Open offices are more efficient in terms of use of space, more flexible and adaptable. They offer the employee more opportunity to work from home or in teams as required. All of these articles are wishful thinking, the private office is not coming back. In fact, it is probably going the way of the phone booth.

Bürolandschaft, the first "office landscape"/CC BY 2.0When Maria Konnikova wrote The open office trap for the New Yorker, dredging up the same studies, Architect and author Lance Hosey jumped into the fray with a great response in Huffington Post. He notes how much greener and more sustainable the open office is, because you get more people in the same space.
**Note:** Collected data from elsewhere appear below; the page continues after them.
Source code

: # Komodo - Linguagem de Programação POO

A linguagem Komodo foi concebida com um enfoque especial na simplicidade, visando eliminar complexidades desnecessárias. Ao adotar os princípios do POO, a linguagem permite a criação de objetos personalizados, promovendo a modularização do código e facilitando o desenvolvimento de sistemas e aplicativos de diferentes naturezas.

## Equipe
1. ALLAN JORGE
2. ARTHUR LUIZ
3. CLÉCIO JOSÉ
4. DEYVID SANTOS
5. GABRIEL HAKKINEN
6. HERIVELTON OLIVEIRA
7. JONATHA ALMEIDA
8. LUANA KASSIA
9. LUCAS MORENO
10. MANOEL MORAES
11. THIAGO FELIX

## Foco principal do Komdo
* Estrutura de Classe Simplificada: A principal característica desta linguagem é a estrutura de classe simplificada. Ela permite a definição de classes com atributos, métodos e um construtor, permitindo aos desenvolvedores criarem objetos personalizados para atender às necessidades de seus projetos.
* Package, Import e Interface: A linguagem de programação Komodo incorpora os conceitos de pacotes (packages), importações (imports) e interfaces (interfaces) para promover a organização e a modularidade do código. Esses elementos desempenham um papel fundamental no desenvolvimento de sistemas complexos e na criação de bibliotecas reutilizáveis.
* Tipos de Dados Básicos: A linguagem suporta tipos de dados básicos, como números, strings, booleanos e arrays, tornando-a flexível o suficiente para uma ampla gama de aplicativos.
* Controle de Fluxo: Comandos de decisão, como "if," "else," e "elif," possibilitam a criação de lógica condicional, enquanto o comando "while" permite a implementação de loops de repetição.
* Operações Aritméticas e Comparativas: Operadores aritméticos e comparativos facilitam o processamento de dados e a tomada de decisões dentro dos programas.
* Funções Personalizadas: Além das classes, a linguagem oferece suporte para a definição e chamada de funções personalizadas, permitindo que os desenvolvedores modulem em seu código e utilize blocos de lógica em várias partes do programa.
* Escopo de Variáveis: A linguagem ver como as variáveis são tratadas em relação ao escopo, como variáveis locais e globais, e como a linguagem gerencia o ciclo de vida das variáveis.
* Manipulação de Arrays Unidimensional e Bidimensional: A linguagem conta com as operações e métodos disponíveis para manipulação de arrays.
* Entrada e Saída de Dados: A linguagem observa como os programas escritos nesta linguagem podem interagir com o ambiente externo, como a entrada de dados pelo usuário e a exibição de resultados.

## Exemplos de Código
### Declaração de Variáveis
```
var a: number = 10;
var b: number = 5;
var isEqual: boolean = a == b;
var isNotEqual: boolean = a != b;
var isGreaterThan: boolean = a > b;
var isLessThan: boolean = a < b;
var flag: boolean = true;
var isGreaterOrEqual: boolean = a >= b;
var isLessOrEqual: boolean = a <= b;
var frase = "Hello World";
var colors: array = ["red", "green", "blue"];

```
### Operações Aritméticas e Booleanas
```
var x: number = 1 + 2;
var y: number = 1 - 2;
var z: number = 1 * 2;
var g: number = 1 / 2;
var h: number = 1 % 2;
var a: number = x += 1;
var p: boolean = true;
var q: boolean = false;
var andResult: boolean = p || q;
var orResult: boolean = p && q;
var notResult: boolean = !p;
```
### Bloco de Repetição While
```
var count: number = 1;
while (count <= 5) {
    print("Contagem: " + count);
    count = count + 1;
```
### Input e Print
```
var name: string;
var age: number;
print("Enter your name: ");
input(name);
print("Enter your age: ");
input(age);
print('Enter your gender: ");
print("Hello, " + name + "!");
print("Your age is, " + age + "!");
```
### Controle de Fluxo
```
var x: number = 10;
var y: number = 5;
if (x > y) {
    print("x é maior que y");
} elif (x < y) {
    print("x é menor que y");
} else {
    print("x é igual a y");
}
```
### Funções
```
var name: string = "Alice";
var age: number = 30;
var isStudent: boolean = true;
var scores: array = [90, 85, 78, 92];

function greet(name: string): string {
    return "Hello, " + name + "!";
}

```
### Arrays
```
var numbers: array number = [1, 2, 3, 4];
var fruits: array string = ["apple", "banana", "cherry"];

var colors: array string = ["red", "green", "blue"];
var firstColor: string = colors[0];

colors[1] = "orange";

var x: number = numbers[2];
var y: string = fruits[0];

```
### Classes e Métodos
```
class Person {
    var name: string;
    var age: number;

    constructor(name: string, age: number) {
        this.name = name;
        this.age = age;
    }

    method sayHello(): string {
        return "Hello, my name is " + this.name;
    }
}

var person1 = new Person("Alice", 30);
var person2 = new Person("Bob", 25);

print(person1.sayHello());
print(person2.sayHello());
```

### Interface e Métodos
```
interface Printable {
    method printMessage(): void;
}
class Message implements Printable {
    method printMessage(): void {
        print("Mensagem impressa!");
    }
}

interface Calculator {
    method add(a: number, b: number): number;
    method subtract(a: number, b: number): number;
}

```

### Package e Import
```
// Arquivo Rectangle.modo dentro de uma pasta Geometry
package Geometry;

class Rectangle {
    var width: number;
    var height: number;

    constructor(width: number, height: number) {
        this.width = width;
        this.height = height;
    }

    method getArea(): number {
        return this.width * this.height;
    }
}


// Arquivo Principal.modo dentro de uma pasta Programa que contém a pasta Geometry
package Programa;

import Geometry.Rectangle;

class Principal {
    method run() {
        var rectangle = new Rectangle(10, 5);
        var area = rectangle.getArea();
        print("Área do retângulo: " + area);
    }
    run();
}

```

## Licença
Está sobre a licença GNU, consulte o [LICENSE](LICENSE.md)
Cutting area also considerably slashes energy and emissions. If every office building in America shrank by just 10 percent, greenhouse gases would decline by the equivalent of taking seven million cars off the road. The Environmental Protection Agency recognizes open work plans as a standard strategy for saving energy because, even without reducing the area of a building, fewer partitions make it easier to distribute artificial light and mechanical air at lower quantities with less equipment. But open space also allows natural light and outside air to spread more easily, lowering dependence on electrical systems. Many smart office buildings require no artificial lighting at all during the day, and this simply cannot be achieved with too many walls.
Ace Hotel Lobby

© Ace Hotel Lobby/ CONTESSANALLY

In fact, offices are becoming indistinguishable from the lobby of the Ace Hotel, as all of our communications and file needs shrink into our computer or our smart phone. We move from public to private, from group to individual space, as we need it for the function we are doing. People often actually work better in this kind of environment; Lances nots that "healthcare giant GSK found that moving to open workspace improved decision-making speed by 45 percent."

Bloomberg Office

City of New York/Public Domain

Mike Bloomberg could have had a private office at New York City Hall, and all of his department heads probably wished they still had one. But he knew that in a fast-paced decision-making environment, you want to put everyone together within reach. It's often not pretty, it's not quiet, but it works better. One can be wistful for the Mad Men days with the bar in the corner and the ashtray on the coffee table, but I will say it again, it's not coming back.